→ Supplied information

----------------

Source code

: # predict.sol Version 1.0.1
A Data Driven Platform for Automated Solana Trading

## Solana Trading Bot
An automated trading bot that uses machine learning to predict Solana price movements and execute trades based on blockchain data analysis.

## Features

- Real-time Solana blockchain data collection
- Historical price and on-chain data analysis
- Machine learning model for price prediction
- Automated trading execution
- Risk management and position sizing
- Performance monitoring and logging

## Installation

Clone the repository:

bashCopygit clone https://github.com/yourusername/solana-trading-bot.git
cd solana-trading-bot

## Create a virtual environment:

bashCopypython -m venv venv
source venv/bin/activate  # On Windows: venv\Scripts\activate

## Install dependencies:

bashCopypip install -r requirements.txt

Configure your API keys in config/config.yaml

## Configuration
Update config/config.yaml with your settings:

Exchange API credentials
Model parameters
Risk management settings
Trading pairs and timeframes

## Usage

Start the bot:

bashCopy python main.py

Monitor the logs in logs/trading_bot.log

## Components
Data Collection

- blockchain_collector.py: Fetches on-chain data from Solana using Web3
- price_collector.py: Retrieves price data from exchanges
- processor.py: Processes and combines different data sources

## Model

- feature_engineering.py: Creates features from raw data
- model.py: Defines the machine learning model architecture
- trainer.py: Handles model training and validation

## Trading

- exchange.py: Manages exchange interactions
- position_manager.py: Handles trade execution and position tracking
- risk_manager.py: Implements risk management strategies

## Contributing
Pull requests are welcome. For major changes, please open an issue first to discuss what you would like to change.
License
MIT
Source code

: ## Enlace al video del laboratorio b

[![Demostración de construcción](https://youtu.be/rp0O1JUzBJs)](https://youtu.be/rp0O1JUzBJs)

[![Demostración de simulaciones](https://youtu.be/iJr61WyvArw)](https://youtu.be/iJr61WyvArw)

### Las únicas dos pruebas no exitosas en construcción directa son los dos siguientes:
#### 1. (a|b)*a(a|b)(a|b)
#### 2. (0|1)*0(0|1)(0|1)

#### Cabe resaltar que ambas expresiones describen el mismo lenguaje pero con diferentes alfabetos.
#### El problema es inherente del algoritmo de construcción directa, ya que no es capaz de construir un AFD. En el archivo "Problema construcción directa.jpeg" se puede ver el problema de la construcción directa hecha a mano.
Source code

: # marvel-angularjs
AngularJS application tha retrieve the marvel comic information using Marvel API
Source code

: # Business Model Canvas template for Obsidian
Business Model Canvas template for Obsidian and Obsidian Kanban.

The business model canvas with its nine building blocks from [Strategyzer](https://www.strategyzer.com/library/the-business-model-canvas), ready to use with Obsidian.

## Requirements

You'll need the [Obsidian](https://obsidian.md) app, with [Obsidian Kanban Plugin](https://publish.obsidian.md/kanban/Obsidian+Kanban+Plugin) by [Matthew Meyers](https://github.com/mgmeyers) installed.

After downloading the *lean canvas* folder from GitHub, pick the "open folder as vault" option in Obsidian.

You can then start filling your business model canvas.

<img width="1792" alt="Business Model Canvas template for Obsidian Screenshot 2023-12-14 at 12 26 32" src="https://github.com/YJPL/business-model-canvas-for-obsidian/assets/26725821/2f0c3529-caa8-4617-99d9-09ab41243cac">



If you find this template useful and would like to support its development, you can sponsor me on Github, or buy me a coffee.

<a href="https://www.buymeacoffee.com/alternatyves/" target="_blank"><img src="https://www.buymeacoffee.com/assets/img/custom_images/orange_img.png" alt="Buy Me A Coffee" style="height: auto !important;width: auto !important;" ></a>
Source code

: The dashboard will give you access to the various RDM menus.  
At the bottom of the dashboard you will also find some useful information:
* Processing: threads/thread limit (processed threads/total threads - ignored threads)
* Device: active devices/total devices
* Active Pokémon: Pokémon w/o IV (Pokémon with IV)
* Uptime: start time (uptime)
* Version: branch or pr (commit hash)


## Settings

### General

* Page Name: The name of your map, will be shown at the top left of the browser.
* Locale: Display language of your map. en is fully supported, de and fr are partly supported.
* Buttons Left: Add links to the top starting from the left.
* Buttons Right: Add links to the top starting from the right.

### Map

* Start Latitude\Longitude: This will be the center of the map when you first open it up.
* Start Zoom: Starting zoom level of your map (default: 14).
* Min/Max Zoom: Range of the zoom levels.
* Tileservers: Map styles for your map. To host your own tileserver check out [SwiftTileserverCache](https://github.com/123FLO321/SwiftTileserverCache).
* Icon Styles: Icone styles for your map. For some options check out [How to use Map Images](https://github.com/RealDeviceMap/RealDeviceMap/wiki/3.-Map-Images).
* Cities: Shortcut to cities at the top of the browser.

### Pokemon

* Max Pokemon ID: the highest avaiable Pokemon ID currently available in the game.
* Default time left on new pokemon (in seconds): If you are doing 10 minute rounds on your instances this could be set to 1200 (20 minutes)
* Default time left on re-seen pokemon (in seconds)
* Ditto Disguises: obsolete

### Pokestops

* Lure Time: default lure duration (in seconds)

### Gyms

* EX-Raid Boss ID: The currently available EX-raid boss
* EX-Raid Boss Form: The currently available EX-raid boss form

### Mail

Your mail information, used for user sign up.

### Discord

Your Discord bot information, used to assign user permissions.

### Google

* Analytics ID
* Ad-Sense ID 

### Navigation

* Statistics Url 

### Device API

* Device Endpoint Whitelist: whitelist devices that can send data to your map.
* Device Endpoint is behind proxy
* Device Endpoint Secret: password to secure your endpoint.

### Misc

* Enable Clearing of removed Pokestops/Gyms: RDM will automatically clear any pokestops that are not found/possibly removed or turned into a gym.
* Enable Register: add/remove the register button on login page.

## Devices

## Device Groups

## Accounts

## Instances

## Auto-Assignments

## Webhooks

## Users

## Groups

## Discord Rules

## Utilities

----------------

→ To do
Would you please show every line of the material above that includes the string "template"?

→ Solution for this exercise
: # Business Model Canvas template for Obsidian
Business Model Canvas template for Obsidian and Obsidian Kanban.
<img width="1792" alt="Business Model Canvas template for Obsidian Screenshot 2023-12-14 at 12 26 32" src="https://github.com/YJPL/business-model-canvas-for-obsidian/assets/26725821/2f0c3529-caa8-4617-99d9-09ab41243cac">
If you find this template useful and would like to support its development, you can sponsor me on Github, or buy me a coffee.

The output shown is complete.